The lines in the listing below are to be given again exactly, starting at the line holding "결국 **가중치를 3.0으로 결정**함으로써 로직 구현이 완료되었다." and ending at the line holding "### Avoid overzealous input validation". Do not include pictures.

[[ DATA SUPPLIED open ]]

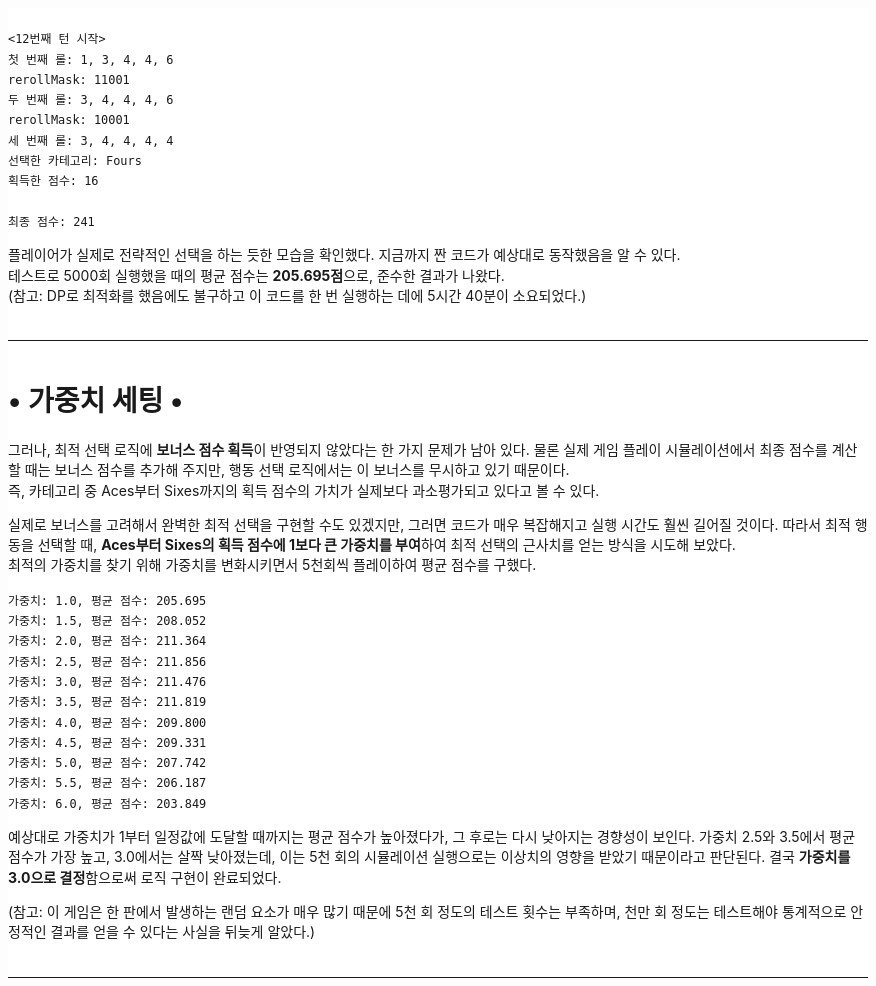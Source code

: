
 ```

<12번째 턴 시작>
첫 번째 롤: 1, 3, 4, 4, 6
rerollMask: 11001
두 번째 롤: 3, 4, 4, 4, 6
rerollMask: 10001
세 번째 롤: 3, 4, 4, 4, 4
선택한 카테고리: Fours
획득한 점수: 16

최종 점수: 241
```

플레이어가 실제로 전략적인 선택을 하는 듯한 모습을 확인했다. 지금까지 짠 코드가 예상대로 동작했음을 알 수 있다.<br>
테스트로 5000회 실행했을 때의 평균 점수는 **205.695점**으로, 준수한 결과가 나왔다.<br>
(참고: DP로 최적화를 했음에도 불구하고 이 코드를 한 번 실행하는 데에 5시간 40분이 소요되었다.)
<br><br>

---

# • 가중치 세팅 •

그러나, 최적 선택 로직에 **보너스 점수 획득**이 반영되지 않았다는 한 가지 문제가 남아 있다. 물론 실제 게임 플레이 시뮬레이션에서 최종 점수를 계산할 때는 보너스 점수를 추가해 주지만, 행동 선택 로직에서는 이 보너스를 무시하고 있기 때문이다.<br>
즉, 카테고리 중 Aces부터 Sixes까지의 획득 점수의 가치가 실제보다 과소평가되고 있다고 볼 수 있다.

실제로 보너스를 고려해서 완벽한 최적 선택을 구현할 수도 있겠지만, 그러면 코드가 매우 복잡해지고 실행 시간도 훨씬 길어질 것이다. 따라서 최적 행동을 선택할 때, **Aces부터 Sixes의 획득 점수에 1보다 큰 가중치를 부여**하여 최적 선택의 근사치를 얻는 방식을 시도해 보았다.<br>
최적의 가중치를 찾기 위해 가중치를 변화시키면서 5천회씩 플레이하여 평균 점수를 구했다.

```
가중치: 1.0, 평균 점수: 205.695
가중치: 1.5, 평균 점수: 208.052
가중치: 2.0, 평균 점수: 211.364
가중치: 2.5, 평균 점수: 211.856
가중치: 3.0, 평균 점수: 211.476
가중치: 3.5, 평균 점수: 211.819
가중치: 4.0, 평균 점수: 209.800
가중치: 4.5, 평균 점수: 209.331
가중치: 5.0, 평균 점수: 207.742
가중치: 5.5, 평균 점수: 206.187
가중치: 6.0, 평균 점수: 203.849
```

예상대로 가중치가 1부터 일정값에 도달할 때까지는 평균 점수가 높아졌다가, 그 후로는 다시 낮아지는 경향성이 보인다. 가중치 2.5와 3.5에서 평균 점수가 가장 높고, 3.0에서는 살짝 낮아졌는데, 이는 5천 회의 시뮬레이션 실행으로는 이상치의 영향을 받았기 때문이라고 판단된다.
결국 **가중치를 3.0으로 결정**함으로써 로직 구현이 완료되었다.

(참고: 이 게임은 한 판에서 발생하는 랜덤 요소가 매우 많기 때문에 5천 회 정도의 테스트 횟수는 부족하며, 천만 회 정도는 테스트해야 통계적으로 안정적인 결과를 얻을 수 있다는 사실을 뒤늦게 알았다.)
<br><br>

---
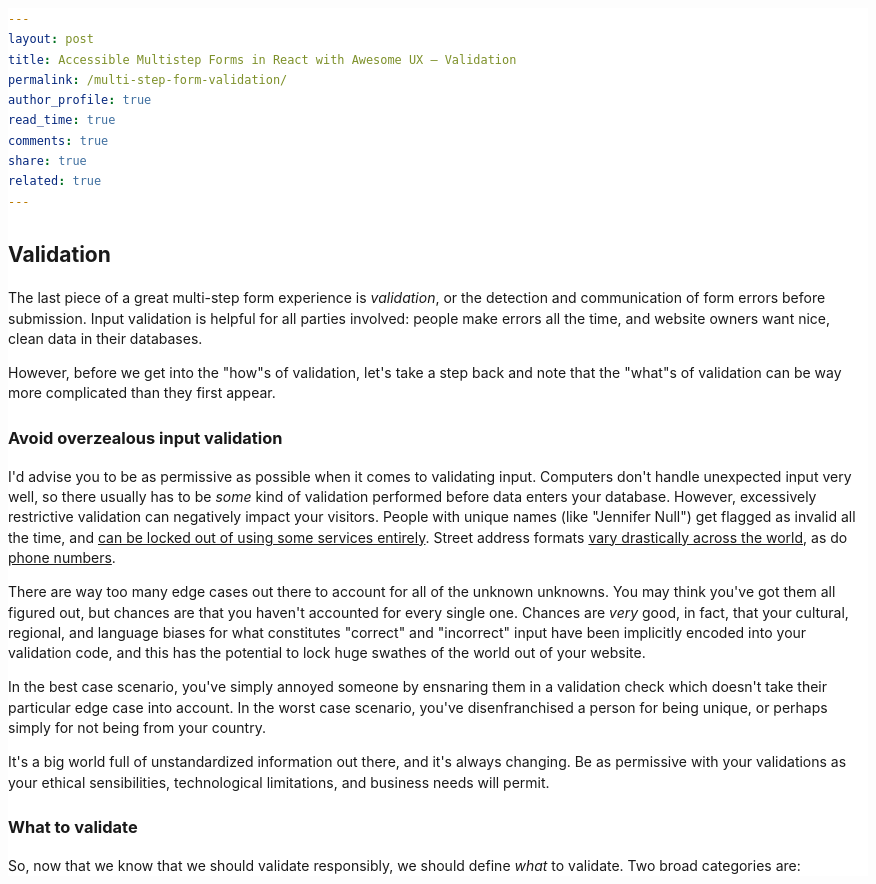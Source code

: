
 ```yaml
---
layout: post
title: Accessible Multistep Forms in React with Awesome UX – Validation
permalink: /multi-step-form-validation/
author_profile: true
read_time: true
comments: true
share: true
related: true
---
```

<link rel="stylesheet" href="/public/css/prism.css">



## Validation

The last piece of a great multi-step form experience is *validation*, or the detection and communication of form errors before submission. Input validation is helpful for all parties involved: people make errors all the time, and website owners want nice, clean data in their databases. 

However, before we get into the "how"s of validation, let's take a step back and note that the "what"s of validation can be way more complicated than they first appear.

### Avoid overzealous input validation
I'd advise you to be as permissive as possible when it comes to validating input. Computers don't handle unexpected input very well, so there usually has to be *some* kind of validation performed before data enters your database. However, excessively restrictive validation can negatively impact your visitors. People with unique names (like "Jennifer Null") get flagged as invalid all the time, and [can be locked out of using some services entirely](https://www.bbc.com/future/article/20160325-the-names-that-break-computer-systems). Street address formats [vary drastically across the world](https://ux.shopify.com/designing-address-forms-for-everyone-everywhere-f481f6baf513), as do [phone numbers](https://en.wikipedia.org/wiki/National_conventions_for_writing_telephone_numbers). 

There are way too many edge cases out there to account for all of the unknown unknowns. You may think you've got them all figured out, but chances are that you haven't accounted for every single one. Chances are *very* good, in fact, that your cultural, regional, and language biases for what constitutes "correct" and "incorrect" input have been implicitly encoded into your validation code, and this has the potential to lock huge swathes of the world out of your website. 

In the best case scenario, you've simply annoyed someone by ensnaring them in a validation check which doesn't take their particular edge case into account. In the worst case scenario, you've disenfranchised a person for being unique, or perhaps simply for not being from your country. 

It's a big world full of unstandardized information out there, and it's always changing. Be as permissive with your validations as your ethical sensibilities, technological limitations, and business needs will permit.

### What to validate

So, now that we know that we should validate responsibly, we should define *what* to validate. Two broad categories are:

[[ DATA SUPPLIED closed ]]

RESULT OF THIS EXERCISE:
결국 **가중치를 3.0으로 결정**함으로써 로직 구현이 완료되었다.

(참고: 이 게임은 한 판에서 발생하는 랜덤 요소가 매우 많기 때문에 5천 회 정도의 테스트 횟수는 부족하며, 천만 회 정도는 테스트해야 통계적으로 안정적인 결과를 얻을 수 있다는 사실을 뒤늦게 알았다.)
<br><br>

---
Source code

:
 ```yaml
---
layout: post
title: Accessible Multistep Forms in React with Awesome UX – Validation
permalink: /multi-step-form-validation/
author_profile: true
read_time: true
comments: true
share: true
related: true
---
```

<link rel="stylesheet" href="/public/css/prism.css">



## Validation

The last piece of a great multi-step form experience is *validation*, or the detection and communication of form errors before submission. Input validation is helpful for all parties involved: people make errors all the time, and website owners want nice, clean data in their databases. 

However, before we get into the "how"s of validation, let's take a step back and note that the "what"s of validation can be way more complicated than they first appear.

### Avoid overzealous input validation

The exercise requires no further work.